Students must also have at least 80% attendance at laboratory sessions.
This course is a standard 15 point course delivered across two semesters (7.5 points per semester), and will include two assessments; one in semester 1 and one in semester 2.
On average, students are expected to spend 150 hours in each 15 point course that they are enrolled in.
Therefore, for this course you should expect to commit 24 hours per semester to direct contact via on-campus counselling laboratory practice. Attendance at timetabled laboratory practice is compulsory.
You can also reasonably expect to commit up to 100 hours to independent learning across the two semesters. This may include reading (and more reading), note-taking, face-to-face and/or discussion, writing, engaging in collaborative group work, problem solving, undertaking practical tasks, reflecting on learning, accessing learning and study resources, and assignment, preparation and completion.
Campus Experience & Campus Experience
At least 80% attendance is required at scheduled weekly labs to receive credit for the practical components of the course.
Course materials are made available in a learning and collaboration tool called Canvas which also includes reading lists and lecture recordings (where available).
Please remember that the recording of any class on a personal device requires the permission of the instructor.
This course is practical and experiential. Classes take the form of interactive small groups of between 4 and 5 students and one tutor. Students are expected to practice counselling each other within a safe and supervised environment. Recordings will be made of each counselling session and made available for review and critique via a secure section of the CANVAS page. These recordings are only available to group members.
At the end of every semester students will be invited to give feedback on the course and teaching through a tool called SET or Qualtrics. The lecturers and course co-ordinators will consider all feedback and respond with summaries and actions.
Your feedback helps teachers to improve the course and its delivery for future students.
Class Representatives in each class can take feedback to the department and faculty staff-student consultative committees.
The University of Auckland will not tolerate cheating, or assisting others to cheat, and views cheating in coursework as a serious academic offence. The work that a student submits for grading must be the student's own work, reflecting their learning. Where work from other sources is used, it must be properly acknowledged and referenced. This requirement also applies to sources on the internet. A student's assessed work may be reviewed against online source material using computerised detection mechanisms.
Class representatives are students tasked with representing student issues to departments, faculties, and the wider university. If you have a complaint about this course, please contact your class rep who will know how to raise it in the right channels. See your departmental noticeboard for contact details for your class reps.
All students are asked to discuss any impairment related requirements privately, face to face and/or in written form with the course coordinator, lecturer or tutor.
Student Disability Services also provides support for students with a wide range of impairments, both visible and invisible, to succeed and excel at the University. For more information and contact details, please visit the Student Disability Services’ website http://disability.auckland.ac.nz
If your ability to complete assessed coursework is affected by illness or other personal circumstances outside of your control, contact a member of teaching staff as soon as possible before the assessment is due.

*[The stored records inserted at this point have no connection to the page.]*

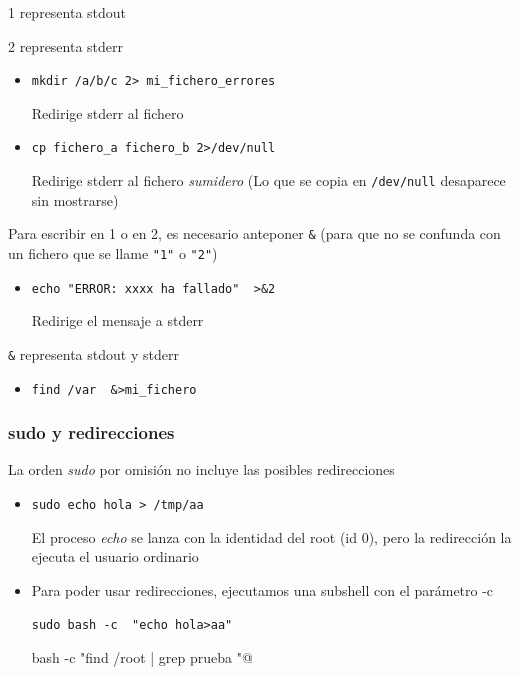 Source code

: \documentclass[ucs]{beamer}
\begin{document}
\begin{frame}[fragile]
1 representa stdout

2 representa stderr
\begin{itemize}
\item
\verb|mkdir /a/b/c 2> mi_fichero_errores |

Redirige stderr al fichero

\item
\verb|cp fichero_a fichero_b 2>/dev/null|

Redirige stderr al fichero \emph{sumidero} (Lo que se
copia en \verb|/dev/null| desaparece sin mostrarse)
\end{itemize}

Para escribir en 1 o en 2, es necesario anteponer \verb|&|
(para que no se confunda con un fichero que se llame \verb|"1"| o 
\verb|"2"|)
\begin{itemize}
\item
\verb|echo "ERROR: xxxx ha fallado"  >&2|

Redirige el mensaje a stderr
\end{itemize}

\verb|&| representa stdout y stderr

\begin{itemize}
\item
\verb|find /var  &>mi_fichero|
\end{itemize}

\end{frame}

\begin{frame}[fragile]
\frametitle{sudo y redirecciones}
La orden \emph{sudo} por omisión no incluye las posibles redirecciones
\begin{itemize}
\item
\verb|sudo echo hola > /tmp/aa|

El proceso \emph{echo} se lanza con la identidad del root  (id 0), 
pero la redirección la ejecuta el usuario ordinario


\item
Para poder usar redirecciones, ejecutamos una subshell con el parámetro -c

\verb|sudo bash -c  "echo hola>aa"|

\verb@sudo bash -c  "find /root | grep prueba "@


\end{itemize}

\end{frame}
\end{document}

If your personal circumstances significantly affect your performance, or preparation, for an exam or eligible written test, refer to the University’s aegrotat or compassionate consideration page https://www.auckland.ac.nz/en/students/academic-information/exams-and-final-results/during-exams/aegrotat-and-compassionate-consideration.html.
This should be done as soon as possible and no later than seven days after the affected test or exam date.
In the event of an unexpected disruption, we undertake to maintain the continuity and standard of teaching and learning in all your courses throughout the year. If there are unexpected disruptions the University has contingency plans to ensure that access to your course continues and course assessment continues to meet the principles of the University’s assessment policy. Some adjustments may need to be made in emergencies. You will be kept fully informed by your course co-ordinator/director, and if disruption occurs you should refer to the university website for information about how to proceed.
Student Charter and Responsibilities
The Student Charter assumes and acknowledges that students are active participants in the learning process and that they have responsibilities to the institution and the international community of scholars. The University expects that students will act at all times in a way that demonstrates respect for the rights of other students and staff so that the learning environment is both safe and productive. For further information visit Student Charter https://www.auckland.ac.nz/en/students/forms-policies-and-guidelines/student-policies-and-guidelines/student-charter.html.
Elements of this outline may be subject to change. The latest information about the course will be available for enrolled students in Canvas.
In this course students may be asked to submit coursework assessments digitally. The University reserves the right to conduct scheduled tests and examinations for this course online or through the use of computers or other electronic devices. Where tests or examinations are conducted online remote invigilation arrangements may be used. In exceptional circumstances changes to elements of this course may be necessary at short notice. Students enrolled in this course will be informed of any such changes and the reasons for them, as soon as possible, through Canvas.